Notice how we talk about ‘saving the environment’ as if we’re not a part of it?

Dr Suzanne Simard (How Trees Talk To Each Other) and German Ecologist Peter Wohlleben (The Hidden Life of Trees) tell us how plants communicate, how plants have relationships with each other and how they do all this through biologic systems and electrical fields. But plants don’t just communicate with each other, humans also have electrical fields and biologic systems and it’s through these subtle states that we can enter the field of companionship with the more-than-human world.

These four evenings are an introduction to the kinds of relationships that are available between humans and the more-than-human world. Lori will provide practical tools, exercises, homework assignments and a guided experiential inquiry to help you move into an alliance with nature.

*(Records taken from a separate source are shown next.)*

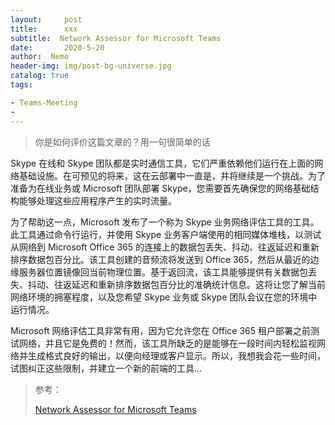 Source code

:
```yaml
---
layout:     post
title:      xxx
subtitle:  Network Assessor for Microsoft Teams
date:       2020-5-20
author:  Nemo
header-img: img/post-bg-universe.jpg
catalog: true
tags:

- Teams-Meeting
- 
---
```


> 你是如何评价这篇文章的？用一句很简单的话

Skype 在线和 Skype 团队都是实时通信工具，它们严重依赖他们运行在上面的网络基础设施。在可预见的将来，这在云部署中一直是，并将继续是一个挑战。为了准备为在线业务或 Microsoft 团队部署 Skype，您需要首先确保您的网络基础结构能够处理这些应用程序产生的实时流量。

为了帮助这一点，Microsoft 发布了一个称为 Skype 业务网络评估工具的工具。此工具通过命令行运行，并使用 Skype 业务客户端使用的相同媒体堆栈，以测试从网络到 Microsoft Office 365 的连接上的数据包丢失、抖动、往返延迟和重新排序数据包百分比。该工具创建的音频流将发送到 Office 365，然后从最近的边缘服务器位置镜像回当前物理位置。基于返回流，该工具能够提供有关数据包丢失、抖动、往返延迟和重新排序数据包百分比的准确统计信息。这将让您了解当前网络环境的拥塞程度，以及您希望 Skype 业务或 Skype 团队会议在您的环境中运行情况。

Microsoft 网络评估工具非常有用，因为它允许您在 Office 365 租户部署之前测试网络，并且它是免费的！然而，该工具所缺乏的是能够在一段时间内轻松监视网络并生成格式良好的输出，以便向经理或客户显示。所以，我想我会花一些时间，试图纠正这些限制，并建立一个新的前端的工具...

> 参考：
>
> [Network Assessor for Microsoft Teams](https://www.myteamslab.com/2017/08/network-assessor-for-skype-for-business.html)
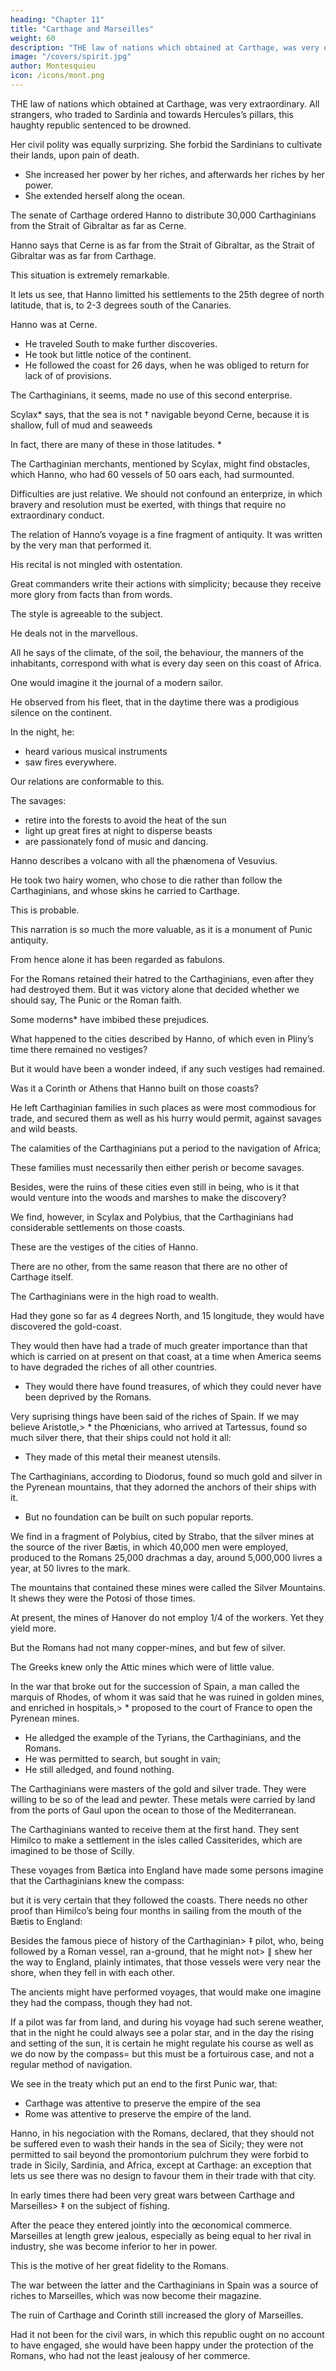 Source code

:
 ```yaml
---
heading: "Chapter 11"
title: "Carthage and Marseilles"
weight: 60
description: "THE law of nations which obtained at Carthage, was very extraordinary all strangers, who traded to Sardinia and towards Hercules’s pillars, this haughty republic sentenced to be drowned"
image: "/covers/spirit.jpg"
author: Montesquieu
icon: /icons/mont.png
---
```




THE law of nations which obtained at Carthage, was very extraordinary. All strangers, who traded to Sardinia and towards Hercules’s pillars, this haughty republic sentenced to be drowned.

Her civil polity was equally surprizing. She forbid the Sardinians to cultivate their lands, upon pain of death.
- She increased her power by her riches, and afterwards her riches by her power.
- She extended herself along the ocean.

The senate of Carthage ordered Hanno to distribute 30,000 Carthaginians from the Strait of Gibraltar as far as Cerne.

Hanno says that Cerne is as far from the Strait of Gibraltar, as the Strait of Gibraltar was as far from Carthage.

This situation is extremely remarkable.

It lets us see, that Hanno limitted his settlements to the 25th degree of north latitude, that is, to 2-3 degrees south of the Canaries.

Hanno was at Cerne.
- He traveled South to make further discoveries.
- He took but little notice of the continent.
- He followed the coast for 26 days, when he was obliged to return for lack of of provisions.

The Carthaginians, it seems, made no use of this second enterprise.

Scylax*  says, that the sea is not † navigable beyond Cerne, because it is shallow, full of mud and seaweeds

In fact, there are many of these in those latitudes. *  

The Carthaginian merchants, mentioned by Scylax, might find obstacles, which Hanno, who had 60 vessels of 50 oars each, had surmounted.

Difficulties are just relative. We should not confound an enterprize, in which bravery and resolution must be exerted, with things that require no extraordinary conduct.

The relation of Hanno’s voyage is a fine fragment of antiquity. It was written by the very man that performed it.

His recital is not mingled with ostentation.

Great commanders write their actions with simplicity; because they receive more glory from facts than from words.

The style is agreeable to the subject.

He deals not in the marvellous.

All he says of the climate, of the soil, the behaviour, the manners of the inhabitants, correspond with what is every day seen on this coast of Africa.

One would imagine it the journal of a modern sailor.

He observed from his fleet, that in the daytime there was a prodigious silence on the continent.

In the night, he:
- heard various musical instruments
- saw fires everywhere.

Our relations are conformable to this.

The savages:
- retire into the forests to avoid the heat of the sun
- light up great fires at night to disperse beasts
- are passionately fond of music and dancing.

Hanno describes a volcano with all the phænomena of Vesuvius.

He took two hairy women, who chose to die rather than follow the Carthaginians, and whose skins he carried to Carthage.

This is probable.

This narration is so much the more valuable, as it is a monument of Punic antiquity.

From hence alone it has been regarded as fabulons.

For the Romans retained their hatred to the Carthaginians, even after they had destroyed them.
But it was victory alone that decided whether we should say, The Punic or the Roman faith.

Some moderns* have imbibed these prejudices.

What happened to the cities described by Hanno, of which even in Pliny’s time there remained no vestiges?

But it would have been a wonder indeed, if any such vestiges had remained.

Was it a Corinth or Athens that Hanno built on those coasts?

He left Carthaginian families in such places as were most commodious for trade, and secured them as well as his hurry would permit, against savages and wild beasts.

The calamities of the Carthaginians put a period to the navigation of Africa;

These families must necessarily then either perish or become savages.

Besides, were the ruins of these cities even still in being, who is it that would venture into the woods and marshes to make the discovery?

We find, however, in Scylax and Polybius, that the Carthaginians had considerable settlements on those coasts.

These are the vestiges of the cities of Hanno.

There are no other, from the same reason that there are no other of Carthage itself.


The Carthaginians were in the high road to wealth.

Had they gone so far as 4 degrees North, and 15 longitude, they would have discovered the gold-coast.

They would then have had a trade of much greater importance than that which is carried on at present on that coast, at a time when America seems to have degraded the riches of all other countries.
- They would there have found treasures, of which they could never have been deprived by the Romans.

Very suprising things have been said of the riches of Spain.
If we may believe Aristotle,> * the Phœnicians, who arrived at Tartessus, found so much silver there, that their ships could not hold it all:
- They made of this metal their meanest utensils.

The Carthaginians, according to Diodorus, found so much gold and silver in the Pyrenean mountains, that they adorned the anchors of their ships with it.
- But no foundation can be built on such popular reports.

We find in a fragment of Polybius, cited by Strabo, that the silver mines at the source of the river Bætis, in which 40,000 men were employed, produced to the Romans 25,000 drachmas a day, around 5,000,000 livres a year, at 50 livres to the mark.

The mountains that contained these mines were called the Silver Mountains. It shews they were the Potosi of those times.

At present, the mines of Hanover do not employ 1/4 of the workers. Yet they yield more.

But the Romans had not many copper-mines, and but few of silver.

The Greeks knew only the Attic mines which were of little value.<!-- , they might well be astonished at their abundance. -->

In the war that broke out for the succession of Spain, a man called the marquis of Rhodes, of whom it was said that he was ruined in golden mines, and enriched in hospitals,> * proposed to the court of France to open the Pyrenean mines.
- He alledged the example of the Tyrians, the Carthaginians, and the Romans.
- He was permitted to search, but sought in vain;
- He still alledged, and found nothing.

The Carthaginians were masters of the gold and silver trade.
They were willing to be so of the lead and pewter.
These metals were carried by land from the ports of Gaul upon the ocean to those of the Mediterranean.

The Carthaginians wanted to receive them at the first hand. They sent Himilco to make a  settlement in the isles called Cassiterides, which are imagined to be those of Scilly.

These voyages from Bætica into England have made some persons imagine that the Carthaginians knew the compass:

but it is very certain that they followed the coasts.
There needs no other proof than Himilco’s being four months in sailing from the mouth of the Bætis to England:

Besides the famous piece of history of the Carthaginian> ‡ pilot, who, being followed by a Roman vessel, ran a-ground, that he might not> ∥ shew her the way to England, plainly intimates, that those vessels were very near the shore, when they fell in with each other.

The ancients might have performed voyages, that would make one imagine they had the compass, though they had not.

If a pilot was far from land, and during his voyage had such serene weather, that in the night he could always see a polar star, and in the day the rising and setting of the sun, it is certain he might regulate his course as well as we do now by the compass= but this must be a fortuirous case, and not a regular method of navigation.

We see in the treaty which put an end to the first Punic war, that:
- Carthage was attentive to preserve the empire of the sea
- Rome was attentive to preserve the empire of the land. 

Hanno, in his negociation with the Romans, declared, that they should not be suffered even to wash their hands in the sea of Sicily; they were not permitted to sail beyond the promontorium pulchrum  they were forbid to trade in Sicily, Sardinia, and Africa, except at Carthage: an exception that lets us see there was no design to favour them in their trade with that city.

In early times there had been very great wars between Carthage and Marseilles> ‡ on the subject of fishing.

After the peace they entered jointly into the œconomical commerce.
Marseilles at length grew jealous, especially as being equal to her rival in industry, she was become inferior to her in power.

This is the motive of her great fidelity to the Romans.

The war between the latter and the Carthaginians in Spain was a source of riches to Marseilles, which was now become their magazine.

The ruin of Carthage and Corinth still increased the glory of Marseilles.

Had it not been for the civil wars, in which this republic ought on no account to have engaged, she would have been happy under the protection of the Romans, who had not the least jealousy of her commerce.
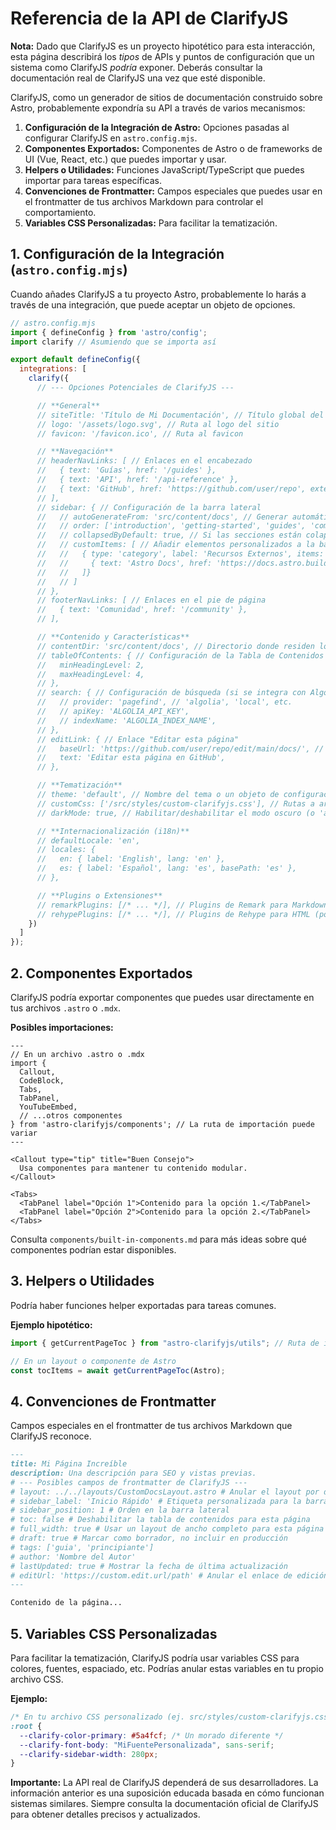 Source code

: # Referencia de la API de ClarifyJS

**Nota:** Dado que ClarifyJS es un proyecto hipotético para esta interacción, esta página describirá los _tipos_ de APIs y puntos de configuración que un sistema como ClarifyJS _podría_ exponer. Deberás consultar la documentación real de ClarifyJS una vez que esté disponible.

ClarifyJS, como un generador de sitios de documentación construido sobre Astro, probablemente expondría su API a través de varios mecanismos:

1.  **Configuración de la Integración de Astro:** Opciones pasadas al configurar ClarifyJS en `astro.config.mjs`.
2.  **Componentes Exportados:** Componentes de Astro o de frameworks de UI (Vue, React, etc.) que puedes importar y usar.
3.  **Helpers o Utilidades:** Funciones JavaScript/TypeScript que puedes importar para tareas específicas.
4.  **Convenciones de Frontmatter:** Campos especiales que puedes usar en el frontmatter de tus archivos Markdown para controlar el comportamiento.
5.  **Variables CSS Personalizadas:** Para facilitar la tematización.

## 1. Configuración de la Integración (`astro.config.mjs`)

Cuando añades ClarifyJS a tu proyecto Astro, probablemente lo harás a través de una integración, que puede aceptar un objeto de opciones.

```javascript
// astro.config.mjs
import { defineConfig } from 'astro/config';
import clarify // Asumiendo que se importa así

export default defineConfig({
  integrations: [
    clarify({
      // --- Opciones Potenciales de ClarifyJS ---

      // **General**
      // siteTitle: 'Título de Mi Documentación', // Título global del sitio
      // logo: '/assets/logo.svg', // Ruta al logo del sitio
      // favicon: '/favicon.ico', // Ruta al favicon

      // **Navegación**
      // headerNavLinks: [ // Enlaces en el encabezado
      //   { text: 'Guías', href: '/guides' },
      //   { text: 'API', href: '/api-reference' },
      //   { text: 'GitHub', href: 'https://github.com/user/repo', external: true },
      // ],
      // sidebar: { // Configuración de la barra lateral
      //   // autoGenerateFrom: 'src/content/docs', // Generar automáticamente desde esta carpeta
      //   // order: ['introduction', 'getting-started', 'guides', 'components'], // Orden personalizado
      //   // collapsedByDefault: true, // Si las secciones están colapsadas
      //   // customItems: [ // Añadir elementos personalizados a la barra lateral
      //   //   { type: 'category', label: 'Recursos Externos', items: [
      //   //     { text: 'Astro Docs', href: 'https://docs.astro.build', external: true }
      //   //   ]}
      //   // ]
      // },
      // footerNavLinks: [ // Enlaces en el pie de página
      //   { text: 'Comunidad', href: '/community' },
      // ],

      // **Contenido y Características**
      // contentDir: 'src/content/docs', // Directorio donde residen los archivos .md/.mdx
      // tableOfContents: { // Configuración de la Tabla de Contenidos en la página
      //   minHeadingLevel: 2,
      //   maxHeadingLevel: 4,
      // },
      // search: { // Configuración de búsqueda (si se integra con Algolia, Pagefind, etc.)
      //   // provider: 'pagefind', // 'algolia', 'local', etc.
      //   // apiKey: 'ALGOLIA_API_KEY',
      //   // indexName: 'ALGOLIA_INDEX_NAME',
      // },
      // editLink: { // Enlace "Editar esta página"
      //   baseUrl: 'https://github.com/user/repo/edit/main/docs/', // Base URL para el enlace de edición
      //   text: 'Editar esta página en GitHub',
      // },

      // **Tematización**
      // theme: 'default', // Nombre del tema o un objeto de configuración de tema
      // customCss: ['/src/styles/custom-clarifyjs.css'], // Rutas a archivos CSS personalizados
      // darkMode: true, // Habilitar/deshabilitar el modo oscuro (o 'auto')

      // **Internacionalización (i18n)**
      // defaultLocale: 'en',
      // locales: {
      //   en: { label: 'English', lang: 'en' },
      //   es: { label: 'Español', lang: 'es', basePath: 'es' },
      // },

      // **Plugins o Extensiones**
      // remarkPlugins: [/* ... */], // Plugins de Remark para Markdown
      // rehypePlugins: [/* ... */], // Plugins de Rehype para HTML (post-Markdown)
    })
  ]
});
```

## 2. Componentes Exportados

ClarifyJS podría exportar componentes que puedes usar directamente en tus archivos `.astro` o `.mdx`.

**Posibles importaciones:**

```astro
---
// En un archivo .astro o .mdx
import {
  Callout,
  CodeBlock,
  Tabs,
  TabPanel,
  YouTubeEmbed,
  // ...otros componentes
} from 'astro-clarifyjs/components'; // La ruta de importación puede variar
---

<Callout type="tip" title="Buen Consejo">
  Usa componentes para mantener tu contenido modular.
</Callout>

<Tabs>
  <TabPanel label="Opción 1">Contenido para la opción 1.</TabPanel>
  <TabPanel label="Opción 2">Contenido para la opción 2.</TabPanel>
</Tabs>
```

Consulta `components/built-in-components.md` para más ideas sobre qué componentes podrían estar disponibles.

## 3. Helpers o Utilidades

Podría haber funciones helper exportadas para tareas comunes.

**Ejemplo hipotético:**

```javascript
import { getCurrentPageToc } from "astro-clarifyjs/utils"; // Ruta de importación hipotética

// En un layout o componente de Astro
const tocItems = await getCurrentPageToc(Astro);
```

## 4. Convenciones de Frontmatter

Campos especiales en el frontmatter de tus archivos Markdown que ClarifyJS reconoce.

```markdown
---
title: Mi Página Increíble
description: Una descripción para SEO y vistas previas.
# --- Posibles campos de frontmatter de ClarifyJS ---
# layout: ../../layouts/CustomDocsLayout.astro # Anular el layout por defecto
# sidebar_label: 'Inicio Rápido' # Etiqueta personalizada para la barra lateral
# sidebar_position: 1 # Orden en la barra lateral
# toc: false # Deshabilitar la tabla de contenidos para esta página
# full_width: true # Usar un layout de ancho completo para esta página
# draft: true # Marcar como borrador, no incluir en producción
# tags: ['guia', 'principiante']
# author: 'Nombre del Autor'
# lastUpdated: true # Mostrar la fecha de última actualización
# editUrl: 'https://custom.edit.url/path' # Anular el enlace de edición
---

Contenido de la página...
```

## 5. Variables CSS Personalizadas

Para facilitar la tematización, ClarifyJS podría usar variables CSS para colores, fuentes, espaciado, etc. Podrías anular estas variables en tu propio archivo CSS.

**Ejemplo:**

```css
/* En tu archivo CSS personalizado (ej. src/styles/custom-clarifyjs.css) */
:root {
  --clarify-color-primary: #5a4fcf; /* Un morado diferente */
  --clarify-font-body: "MiFuentePersonalizada", sans-serif;
  --clarify-sidebar-width: 280px;
}
```

**Importante:** La API real de ClarifyJS dependerá de sus desarrolladores. La información anterior es una suposición educada basada en cómo funcionan sistemas similares. Siempre consulta la documentación oficial de ClarifyJS para obtener detalles precisos y actualizados.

Lori Mairs is an Ecological Artist and Academic Researcher. Her creative work includes sculpture, installation, photography and creative writing. She has lived in the Woodhaven Nature Conservancy for 15 years as its Caretaker. Woodhaven is a 22 acre nature conservancy in Kelowna BC and is comprised of four distinct bio-geo-climatic regions reflective of a cross-section of the eco-systems found throughout the Okanagan valley. Lori  currently tutors University students and teaches classes in Personal Growth. She holds a Masters Degree in Interdisciplinary Studies from UBC Okanagan.